**EXERCISE:** Down to the last character, transcribe every record.

**DATASET EXCERPTS:**
============================================================
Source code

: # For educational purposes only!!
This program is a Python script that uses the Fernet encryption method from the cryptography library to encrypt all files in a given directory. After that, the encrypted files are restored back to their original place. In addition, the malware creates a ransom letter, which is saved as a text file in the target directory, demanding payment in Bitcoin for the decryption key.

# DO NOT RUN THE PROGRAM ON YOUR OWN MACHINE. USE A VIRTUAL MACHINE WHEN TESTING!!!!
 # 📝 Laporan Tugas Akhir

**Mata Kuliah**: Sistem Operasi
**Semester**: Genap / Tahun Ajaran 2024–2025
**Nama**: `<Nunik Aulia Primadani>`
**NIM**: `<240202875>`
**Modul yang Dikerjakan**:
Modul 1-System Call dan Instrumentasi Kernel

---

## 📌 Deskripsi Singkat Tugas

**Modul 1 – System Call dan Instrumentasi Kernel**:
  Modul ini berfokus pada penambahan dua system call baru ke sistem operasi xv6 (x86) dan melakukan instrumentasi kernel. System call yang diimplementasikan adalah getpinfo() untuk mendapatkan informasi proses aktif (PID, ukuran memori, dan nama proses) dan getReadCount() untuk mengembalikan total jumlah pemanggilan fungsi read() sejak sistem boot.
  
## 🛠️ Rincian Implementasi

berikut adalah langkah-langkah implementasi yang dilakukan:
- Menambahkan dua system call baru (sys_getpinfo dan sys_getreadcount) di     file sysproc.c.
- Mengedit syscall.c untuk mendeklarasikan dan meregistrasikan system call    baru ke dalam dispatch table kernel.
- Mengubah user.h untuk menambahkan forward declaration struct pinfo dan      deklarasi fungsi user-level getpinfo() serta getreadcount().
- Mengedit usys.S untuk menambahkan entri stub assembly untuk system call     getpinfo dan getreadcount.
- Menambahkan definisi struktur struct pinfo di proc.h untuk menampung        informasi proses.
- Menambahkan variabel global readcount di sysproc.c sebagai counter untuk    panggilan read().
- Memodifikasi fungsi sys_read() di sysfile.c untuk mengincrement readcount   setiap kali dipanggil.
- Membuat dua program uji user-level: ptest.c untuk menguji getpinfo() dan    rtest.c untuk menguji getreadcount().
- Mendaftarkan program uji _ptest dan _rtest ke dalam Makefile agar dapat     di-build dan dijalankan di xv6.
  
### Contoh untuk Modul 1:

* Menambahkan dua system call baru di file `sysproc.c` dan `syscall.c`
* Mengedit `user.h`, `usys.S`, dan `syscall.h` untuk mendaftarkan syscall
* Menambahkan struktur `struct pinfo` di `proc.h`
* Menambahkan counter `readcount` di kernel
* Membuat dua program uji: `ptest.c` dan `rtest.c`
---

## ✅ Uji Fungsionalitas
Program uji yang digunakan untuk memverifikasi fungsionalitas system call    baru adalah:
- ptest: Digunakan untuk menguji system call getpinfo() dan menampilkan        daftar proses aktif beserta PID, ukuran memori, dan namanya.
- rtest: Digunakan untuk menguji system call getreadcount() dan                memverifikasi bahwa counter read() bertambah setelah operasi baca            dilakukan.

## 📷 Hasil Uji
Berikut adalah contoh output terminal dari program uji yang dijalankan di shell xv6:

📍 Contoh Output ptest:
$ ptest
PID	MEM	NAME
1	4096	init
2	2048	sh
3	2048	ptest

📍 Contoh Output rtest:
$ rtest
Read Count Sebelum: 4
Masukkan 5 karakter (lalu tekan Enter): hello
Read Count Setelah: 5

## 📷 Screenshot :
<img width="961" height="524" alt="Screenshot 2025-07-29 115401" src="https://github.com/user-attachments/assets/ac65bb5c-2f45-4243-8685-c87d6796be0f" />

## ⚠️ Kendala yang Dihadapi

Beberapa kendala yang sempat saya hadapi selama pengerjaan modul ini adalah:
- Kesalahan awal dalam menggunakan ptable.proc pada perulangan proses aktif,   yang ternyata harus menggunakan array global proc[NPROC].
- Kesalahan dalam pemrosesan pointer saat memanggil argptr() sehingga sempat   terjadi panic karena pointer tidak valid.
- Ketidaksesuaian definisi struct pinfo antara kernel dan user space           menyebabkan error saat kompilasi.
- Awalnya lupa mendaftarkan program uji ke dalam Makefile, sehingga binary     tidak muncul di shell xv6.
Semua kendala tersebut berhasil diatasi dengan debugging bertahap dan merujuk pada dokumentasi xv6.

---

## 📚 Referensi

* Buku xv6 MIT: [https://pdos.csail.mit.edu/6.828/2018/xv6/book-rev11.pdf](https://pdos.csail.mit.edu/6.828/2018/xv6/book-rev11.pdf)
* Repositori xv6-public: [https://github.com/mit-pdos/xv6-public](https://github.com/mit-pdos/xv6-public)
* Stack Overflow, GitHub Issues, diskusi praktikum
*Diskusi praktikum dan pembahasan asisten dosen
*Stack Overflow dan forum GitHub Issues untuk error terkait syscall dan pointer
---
============================================================
**ANSWER TO THE EXERCISE:**
Source code

: # For educational purposes only!!
This program is a Python script that uses the Fernet encryption method from the cryptography library to encrypt all files in a given directory. After that, the encrypted files are restored back to their original place. In addition, the malware creates a ransom letter, which is saved as a text file in the target directory, demanding payment in Bitcoin for the decryption key.

# DO NOT RUN THE PROGRAM ON YOUR OWN MACHINE. USE A VIRTUAL MACHINE WHEN TESTING!!!!
 # 📝 Laporan Tugas Akhir

**Mata Kuliah**: Sistem Operasi
**Semester**: Genap / Tahun Ajaran 2024–2025
**Nama**: `<Nunik Aulia Primadani>`
**NIM**: `<240202875>`
**Modul yang Dikerjakan**:
Modul 1-System Call dan Instrumentasi Kernel

---

## 📌 Deskripsi Singkat Tugas

**Modul 1 – System Call dan Instrumentasi Kernel**:
  Modul ini berfokus pada penambahan dua system call baru ke sistem operasi xv6 (x86) dan melakukan instrumentasi kernel. System call yang diimplementasikan adalah getpinfo() untuk mendapatkan informasi proses aktif (PID, ukuran memori, dan nama proses) dan getReadCount() untuk mengembalikan total jumlah pemanggilan fungsi read() sejak sistem boot.
  
## 🛠️ Rincian Implementasi

berikut adalah langkah-langkah implementasi yang dilakukan:
- Menambahkan dua system call baru (sys_getpinfo dan sys_getreadcount) di     file sysproc.c.
- Mengedit syscall.c untuk mendeklarasikan dan meregistrasikan system call    baru ke dalam dispatch table kernel.
- Mengubah user.h untuk menambahkan forward declaration struct pinfo dan      deklarasi fungsi user-level getpinfo() serta getreadcount().
- Mengedit usys.S untuk menambahkan entri stub assembly untuk system call     getpinfo dan getreadcount.
- Menambahkan definisi struktur struct pinfo di proc.h untuk menampung        informasi proses.
- Menambahkan variabel global readcount di sysproc.c sebagai counter untuk    panggilan read().
- Memodifikasi fungsi sys_read() di sysfile.c untuk mengincrement readcount   setiap kali dipanggil.
- Membuat dua program uji user-level: ptest.c untuk menguji getpinfo() dan    rtest.c untuk menguji getreadcount().
- Mendaftarkan program uji _ptest dan _rtest ke dalam Makefile agar dapat     di-build dan dijalankan di xv6.
  
### Contoh untuk Modul 1:

* Menambahkan dua system call baru di file `sysproc.c` dan `syscall.c`
* Mengedit `user.h`, `usys.S`, dan `syscall.h` untuk mendaftarkan syscall
* Menambahkan struktur `struct pinfo` di `proc.h`
* Menambahkan counter `readcount` di kernel
* Membuat dua program uji: `ptest.c` dan `rtest.c`
---

## ✅ Uji Fungsionalitas
Program uji yang digunakan untuk memverifikasi fungsionalitas system call    baru adalah:
- ptest: Digunakan untuk menguji system call getpinfo() dan menampilkan        daftar proses aktif beserta PID, ukuran memori, dan namanya.
- rtest: Digunakan untuk menguji system call getreadcount() dan                memverifikasi bahwa counter read() bertambah setelah operasi baca            dilakukan.

## 📷 Hasil Uji
Berikut adalah contoh output terminal dari program uji yang dijalankan di shell xv6:

📍 Contoh Output ptest:
$ ptest
PID	MEM	NAME
1	4096	init
2	2048	sh
3	2048	ptest

📍 Contoh Output rtest:
$ rtest
Read Count Sebelum: 4
Masukkan 5 karakter (lalu tekan Enter): hello
Read Count Setelah: 5

## 📷 Screenshot :
<img width="961" height="524" alt="Screenshot 2025-07-29 115401" src="https://github.com/user-attachments/assets/ac65bb5c-2f45-4243-8685-c87d6796be0f" />

## ⚠️ Kendala yang Dihadapi

Beberapa kendala yang sempat saya hadapi selama pengerjaan modul ini adalah:
- Kesalahan awal dalam menggunakan ptable.proc pada perulangan proses aktif,   yang ternyata harus menggunakan array global proc[NPROC].
- Kesalahan dalam pemrosesan pointer saat memanggil argptr() sehingga sempat   terjadi panic karena pointer tidak valid.
- Ketidaksesuaian definisi struct pinfo antara kernel dan user space           menyebabkan error saat kompilasi.
- Awalnya lupa mendaftarkan program uji ke dalam Makefile, sehingga binary     tidak muncul di shell xv6.
Semua kendala tersebut berhasil diatasi dengan debugging bertahap dan merujuk pada dokumentasi xv6.

---

## 📚 Referensi

* Buku xv6 MIT: [https://pdos.csail.mit.edu/6.828/2018/xv6/book-rev11.pdf](https://pdos.csail.mit.edu/6.828/2018/xv6/book-rev11.pdf)
* Repositori xv6-public: [https://github.com/mit-pdos/xv6-public](https://github.com/mit-pdos/xv6-public)
* Stack Overflow, GitHub Issues, diskusi praktikum
*Diskusi praktikum dan pembahasan asisten dosen
*Stack Overflow dan forum GitHub Issues untuk error terkait syscall dan pointer
---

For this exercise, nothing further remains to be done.